Publication " Solid State Kinetics of Nitrosation Using Native Sources of Nitrite" by Carloni et al.

While many reactive species are known to cause N -nitrosation, trace nitrite (NO2−), which may be present in several excipients, is a source of nitrosating agents in pharmaceutical formulations. In this study we have found that the salt form of NO2− can influence the kinetics and final amount of nitrosamine being formed. Using native levels of NO2-, which is most likely present as ammonium nitrite (NH4NO2), in microcrystalline cellulose (MCC), we have determined the kinetics of nitrosamine formation in solid state with dimethylamine (DMA) substrate present in metformin, used as model compound.

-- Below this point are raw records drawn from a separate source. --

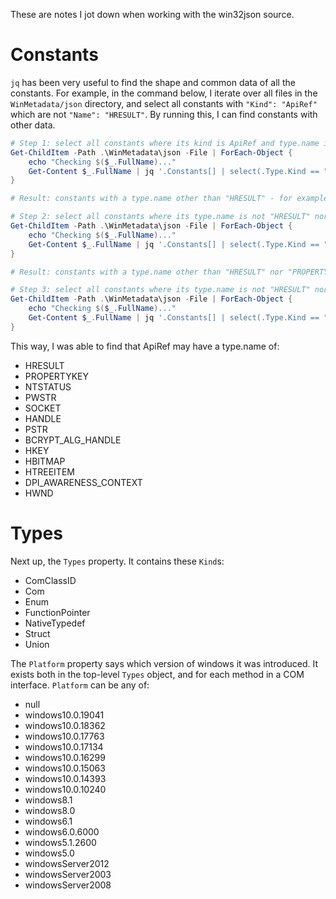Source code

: These are notes I jot down when working with the win32json source.

# Constants

`jq` has been very useful to find the shape and common data of all the constants. For example, in the command below, I iterate over all files in the `WinMetadata/json` directory, and select all constants with `"Kind": "ApiRef"` which are not `"Name": "HRESULT"`. By running this, I can find constants with other data.

```ps1
# Step 1: select all constants where its kind is ApiRef and type.name is not HRESULT
Get-ChildItem -Path .\WinMetadata\json -File | ForEach-Object {
    echo "Checking $($_.FullName)..."
    Get-Content $_.FullName | jq '.Constants[] | select(.Type.Kind == "ApiRef" and .Type.Name != "HRESULT")'
}

# Result: constants with a type.name other than "HRESULT" - for example "PROPERTYKEY".

# Step 2: select all constants where its type.name is not "HRESULT" nor "PROPERTYKEY"
Get-ChildItem -Path .\WinMetadata\json -File | ForEach-Object {
    echo "Checking $($_.FullName)..."
    Get-Content $_.FullName | jq '.Constants[] | select(.Type.Kind == "ApiRef" and .Type.Name != "HRESULT" and .Type.Name != "PROPERTYKEY")'
}

# Result: constants with a type.name other than "HRESULT" nor "PROPERTYKEY" - for example "NTSTATUS".

# Step 3: select all constants where its type.name is not "HRESULT" nor "PROPERTYKEY" nor "NTSTATUS"
Get-ChildItem -Path .\WinMetadata\json -File | ForEach-Object {
    echo "Checking $($_.FullName)..."
    Get-Content $_.FullName | jq '.Constants[] | select(.Type.Kind == "ApiRef" and .Type.Name != "HRESULT" and .Type.Name != "PROPERTYKEY" and .Type.Name != "NTSTATUS")'
}
```

This way, I was able to find that ApiRef may have a type.name of:
- HRESULT
- PROPERTYKEY
- NTSTATUS
- PWSTR
- SOCKET
- HANDLE
- PSTR
- BCRYPT_ALG_HANDLE
- HKEY
- HBITMAP
- HTREEITEM
- DPI_AWARENESS_CONTEXT
- HWND

# Types

Next up, the `Types` property. It contains these `Kind`s:
- ComClassID
- Com
- Enum
- FunctionPointer
- NativeTypedef
- Struct
- Union

The `Platform` property says which version of windows it was introduced. It exists both in the top-level `Types` object, and for each method in a COM interface. `Platform` can be any of:
- null
- windows10.0.19041
- windows10.0.18362
- windows10.0.17763
- windows10.0.17134
- windows10.0.16299
- windows10.0.15063
- windows10.0.14393
- windows10.0.10240
- windows8.1
- windows8.0
- windows6.1
- windows6.0.6000
- windows5.1.2600
- windows5.0
- windowsServer2012
- windowsServer2003
- windowsServer2008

It was found that the competing degradation of NH4NO2 into N2 and H2O limited the amount of nitrosamine formation to a great extent. Modelling the kinetic data predicted reaching at maximum ∼1.6% conversion over a hypothetical 3-year shelf-life. These results also showed that using other sources of NO2−, such as NaNO2, as a spiking reagent may lead to unrealistic worst-case situations when the main form of NO2- in the DP under evaluation may be NH4NO2. As well, measuring NO2− in freshly manufactured excipients containing NO2− potentially as NH4NO2 may lead to biased high NO2− content, which is not representative of the actual amounts present at the time of DP manufacture.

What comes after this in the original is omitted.